__Exercise instructions__:
Whichever lines include the word "when", copy them as they appear in the data.

__Data for review__:
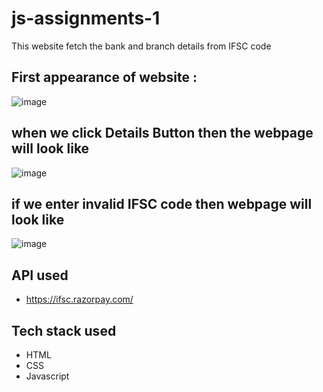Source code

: # js-assignments-1
This website fetch the bank and branch details from IFSC code

## First appearance of website :
 ![image](https://github.com/reshabh01/js-assignments-1/assets/150249659/b5ed034b-d7e0-4287-9009-76e87e1f7aef)


## when we click Details Button then the webpage will look like
 ![image](https://github.com/reshabh01/js-assignments-1/assets/150249659/a11b07f2-63ac-434f-8d62-b226b694327e)

## if we enter invalid IFSC code then webpage will look like
 ![image](https://github.com/reshabh01/js-assignments-1/assets/150249659/9068aafc-6068-46da-b198-83abb53a86c2)


## API used
- https://ifsc.razorpay.com/

  
## Tech stack used
- HTML
- CSS
- Javascript

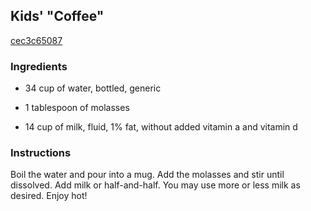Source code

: ## Kids' "Coffee"

[cec3c65087](http://www.food.com/recipe/kids-coffee-104302)

### Ingredients

 - 34 cup of water, bottled, generic

 - 1 tablespoon of molasses

 - 14 cup of milk, fluid, 1% fat, without added vitamin a and vitamin d

### Instructions

Boil the water and pour into a mug. Add the molasses and stir until dissolved. Add milk or half-and-half. You may use more or less milk as desired. Enjoy hot!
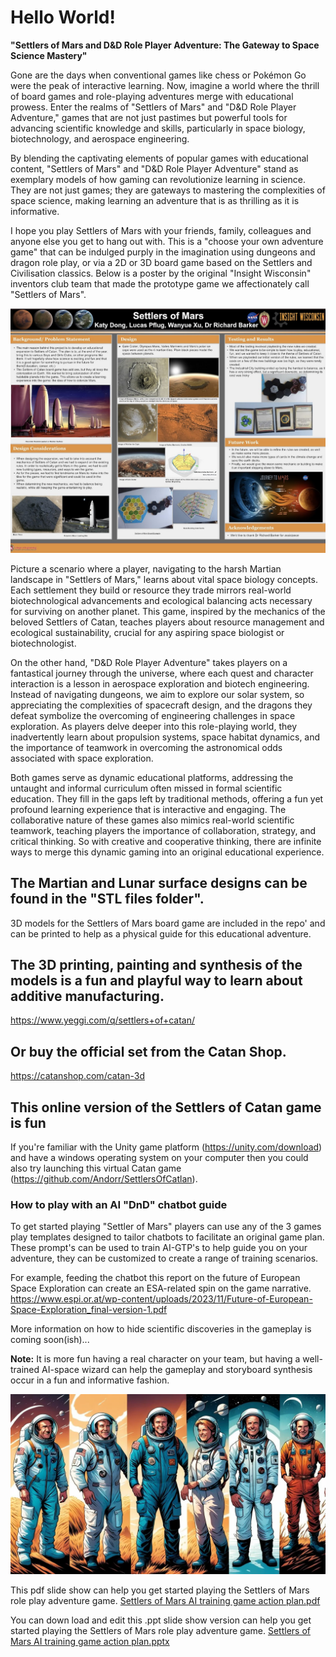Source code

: # Hello World!  

**"Settlers of Mars and D&D Role Player Adventure: The Gateway to Space Science Mastery"**

Gone are the days when conventional games like chess or Pokémon Go were the peak of interactive learning. Now, imagine a world where the thrill of board games and role-playing adventures merge with educational prowess. Enter the realms of "Settlers of Mars" and "D&D Role Player Adventure," games that are not just pastimes but powerful tools for advancing scientific knowledge and skills, particularly in space biology, biotechnology, and aerospace engineering.


By blending the captivating elements of popular games with educational content, "Settlers of Mars" and "D&D Role Player Adventure" stand as exemplary models of how gaming can revolutionize learning in science. They are not just games; they are gateways to mastering the complexities of space science, making learning an adventure that is as thrilling as it is informative.

I hope you play Settlers of Mars with your friends, family, colleagues and anyone else you get to hang out with. This is a "choose your own adventure game" that can be indulged purply in the imagination using dungeons and dragon role play, or via a 2D or 3D board game based on the Settlers and Civilisation classics. Below is a poster by the original "Insight Wisconsin" inventors club team that made the prototype game we affectionately call "Settlers of Mars". 

![Poster showing the first test run of Settlers of Mars](Primary_Poster_Insight_Wisconsin.jpeg)

Picture a scenario where a player, navigating to the harsh Martian landscape in "Settlers of Mars," learns about vital space biology concepts. Each settlement they build or resource they trade mirrors real-world biotechnological advancements and ecological balancing acts necessary for surviving on another planet. This game, inspired by the mechanics of the beloved Settlers of Catan, teaches players about resource management and ecological sustainability, crucial for any aspiring space biologist or biotechnologist.

On the other hand, "D&D Role Player Adventure" takes players on a fantastical journey through the universe, where each quest and character interaction is a lesson in aerospace exploration and biotech engineering. Instead of navigating dungeons, we aim to explore our solar system, so appreciating the complexities of spacecraft design, and the dragons they defeat symbolize the overcoming of engineering challenges in space exploration. As players delve deeper into this role-playing world, they inadvertently learn about propulsion systems, space habitat dynamics, and the importance of teamwork in overcoming the astronomical odds associated with space exploration.

Both games serve as dynamic educational platforms, addressing the untaught and informal curriculum often missed in formal scientific education. They fill in the gaps left by traditional methods, offering a fun yet profound learning experience that is interactive and engaging. The collaborative nature of these games also mimics real-world scientific teamwork, teaching players the importance of collaboration, strategy, and critical thinking. So with creative and cooperative thinking, there are infinite ways to merge this dynamic gaming into an original educational experience.

## The Martian and Lunar surface designs can be found in the "STL files folder".
3D models for the Settlers of Mars board game are included in the repo' and can be printed to help as a physical guide for this educational adventure. 

## The 3D printing, painting and synthesis of the models is a fun and playful way to learn about additive manufacturing. 
https://www.yeggi.com/q/settlers+of+catan/

## Or buy the official set from the Catan Shop. 
https://catanshop.com/catan-3d

## This online version of the Settlers of Catan game is fun
If you're familiar with the Unity game platform (https://unity.com/download) and have a windows operating system on your computer then you could also try launching this virtual Catan game (https://github.com/Andorr/SettlersOfCatlan).


### How to play with an AI "DnD" chatbot guide
To get started playing "Settler of Mars" players can use any of the 3 games play templates designed to tailor chatbots to facilitate an original game plan. 
These prompt's can be used to train AI-GTP's to help guide you on your adventure, they can be customized to create a range of training scenarios. 

For example, feeding the chatbot this report on the future of European Space Exploration can create an ESA-related spin on the game narrative. 
https://www.espi.or.at/wp-content/uploads/2023/11/Future-of-European-Space-Exploration_final-version-1.pdf

More information on how to hide scientific discoveries in the gameplay is coming soon(ish)... 

**Note:** 
It is more fun having a real character on your team, but having a well-trained AI-space wizard can help the gameplay and storyboard synthesis occur in a fun and informative fashion.  

![Characters](Characters/space_characters.webp)

This pdf slide show can help you get started playing the Settlers of Mars role play adventure game. 
[Settlers of Mars AI training game action plan.pdf](https://github.com/dr-richard-barker/Settlers_of_Mars_3D_LLM/files/14726128/Settlers.of.Mars.AI.training.game.action.plan.pdf)

You can down load and edit this .ppt slide show version can help you get started playing the Settlers of Mars role play adventure game. 
[Settlers of Mars AI training game action plan.pptx](https://github.com/dr-richard-barker/Settlers_of_Mars_3D_LLM/files/14726129/Settlers.of.Mars.AI.training.game.action.plan.pptx)

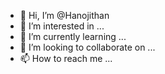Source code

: - 👋 Hi, I’m @Hanojithan
- 👀 I’m interested in ...
- 🌱 I’m currently learning ...
- 💞️ I’m looking to collaborate on ...
- 📫 How to reach me ...

<!---
Hanojithan/Hanojithan is a ✨ special ✨ repository because its `README.md` (this file) appears on your GitHub profile.
You can click the Preview link to take a look at your changes.
--->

__Answer space__:
## when we click Details Button then the webpage will look like
Gone are the days when conventional games like chess or Pokémon Go were the peak of interactive learning. Now, imagine a world where the thrill of board games and role-playing adventures merge with educational prowess. Enter the realms of "Settlers of Mars" and "D&D Role Player Adventure," games that are not just pastimes but powerful tools for advancing scientific knowledge and skills, particularly in space biology, biotechnology, and aerospace engineering.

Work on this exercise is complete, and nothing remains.